Dataset entries

----

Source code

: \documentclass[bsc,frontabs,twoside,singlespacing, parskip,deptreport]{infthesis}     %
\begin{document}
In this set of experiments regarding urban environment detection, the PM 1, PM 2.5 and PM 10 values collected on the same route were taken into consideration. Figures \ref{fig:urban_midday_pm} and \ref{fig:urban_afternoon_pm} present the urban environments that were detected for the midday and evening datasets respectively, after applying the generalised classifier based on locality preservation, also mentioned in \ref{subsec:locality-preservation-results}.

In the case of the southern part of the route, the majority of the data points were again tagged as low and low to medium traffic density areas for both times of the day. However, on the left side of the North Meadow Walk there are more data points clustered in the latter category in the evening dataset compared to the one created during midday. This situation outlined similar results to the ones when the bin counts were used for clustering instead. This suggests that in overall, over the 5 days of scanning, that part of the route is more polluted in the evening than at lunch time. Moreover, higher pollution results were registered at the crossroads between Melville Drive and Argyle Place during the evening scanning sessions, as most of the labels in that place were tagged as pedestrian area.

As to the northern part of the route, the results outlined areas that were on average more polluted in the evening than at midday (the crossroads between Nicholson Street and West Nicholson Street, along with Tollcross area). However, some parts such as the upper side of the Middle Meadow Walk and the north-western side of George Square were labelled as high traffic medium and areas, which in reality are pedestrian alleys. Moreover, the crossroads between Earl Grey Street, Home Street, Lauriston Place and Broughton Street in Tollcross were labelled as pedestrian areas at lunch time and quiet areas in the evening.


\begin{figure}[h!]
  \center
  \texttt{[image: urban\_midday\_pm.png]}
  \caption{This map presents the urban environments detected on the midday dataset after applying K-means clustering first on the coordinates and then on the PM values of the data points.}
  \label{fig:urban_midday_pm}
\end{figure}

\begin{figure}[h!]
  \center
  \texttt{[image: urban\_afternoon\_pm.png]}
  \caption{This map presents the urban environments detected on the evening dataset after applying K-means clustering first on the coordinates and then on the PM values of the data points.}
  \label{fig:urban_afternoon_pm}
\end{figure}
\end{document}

----

What is required:
Look through the records and gather each line with the word "means".

Problem solution:
  \caption{This map presents the urban environments detected on the midday dataset after applying K-means clustering first on the coordinates and then on the PM values of the data points.}
  \caption{This map presents the urban environments detected on the evening dataset after applying K-means clustering first on the coordinates and then on the PM values of the data points.}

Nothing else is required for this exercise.